Extracto del libro “La Mirada Interna ”, Silo.

Capítulo XIV de “El Paisaje Interno”

1.      Siempre que escucho la palabra “fe”, una sospecha brinca en mi interior.

2.      Cada vez que alguien habla de la “fe”, me pregunto a qué sirve eso que se anuncia.

3.      He visto la diferencia que hay entre fe ingenua (también conocida como “credulidad”) y aquella otra violenta e injustificada que da lugar al fanatismo. Ninguna de las dos es aceptable ya que mientras una abre la puerta al accidente, la otra impone su paisaje afiebrado.

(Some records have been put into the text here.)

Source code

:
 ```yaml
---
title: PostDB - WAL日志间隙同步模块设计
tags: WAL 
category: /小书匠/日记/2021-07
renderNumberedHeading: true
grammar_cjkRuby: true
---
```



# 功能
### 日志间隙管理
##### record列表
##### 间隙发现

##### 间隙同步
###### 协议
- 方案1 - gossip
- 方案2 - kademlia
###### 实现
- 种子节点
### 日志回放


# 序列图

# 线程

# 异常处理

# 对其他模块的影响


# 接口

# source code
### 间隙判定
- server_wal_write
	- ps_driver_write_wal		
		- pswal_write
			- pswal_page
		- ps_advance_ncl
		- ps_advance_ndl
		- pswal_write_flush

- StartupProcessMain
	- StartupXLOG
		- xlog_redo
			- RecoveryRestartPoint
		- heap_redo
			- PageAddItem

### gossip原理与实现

4.      Pero algo importante ha de tener esa tremenda fuerza capaz de movilizar la mejor causa. ¡Que la fe sea una creencia cuyo fundamento esté puesto en su utilidad para la vida!

5.      Si se afirma que la fe y la ciencia se oponen, replicaré que he de aceptar la ciencia en tanto no se oponga a la vida.

6.      Nada impide que la fe y la ciencia, si tienen la misma dirección, produzcan el avance auxiliando el entusiasmo al sostenido esfuerzo.

7.      Y quien quiera humanizar, que ayude a levantar los ánimos señalando la posibilidad futura. ¿Sirve acaso a la vida la derrota anticipada del escéptico? ¿Podría la ciencia haberse sostenido sin la fe?

8.      He aquí un tipo de fe que va contra la vida, esta fe que afirma: “¡la ciencia destruirá a nuestro mundo!”. Cuánto mejor será poner fe en humanizar la ciencia cada día y actuar para que triunfe la dirección con la que fue dotada ya desde su nacimiento.

9.      Si una fe abre el futuro y da sentido a la vida, orientándola desde el sufrimiento y la contradicción hacia toda acción válida, entonces su utilidad es manifiesta.

10.    Esa fe, así como aquella que se deposita en uno mismo, en los demás y en el mundo que nos rodea, es útil a la vida.

11.    Al decir: “¡ la fe es útil !”, seguramente habrás de molestar algún oído particularmente sensible, pero eso no debe preocuparte ya que ese músico, si se examina un poco, reconocerá cuán útil es también para él la fe aunque provenga de un instrumento distinto al que tú tocas.

Si logras fe en ti mismo y en lo mejor de quienes te rodean, fe en nuestro mundo y en la vida siempre abierta al futuro, empequeñecerá todo problema que hasta hoy te pareció invencible.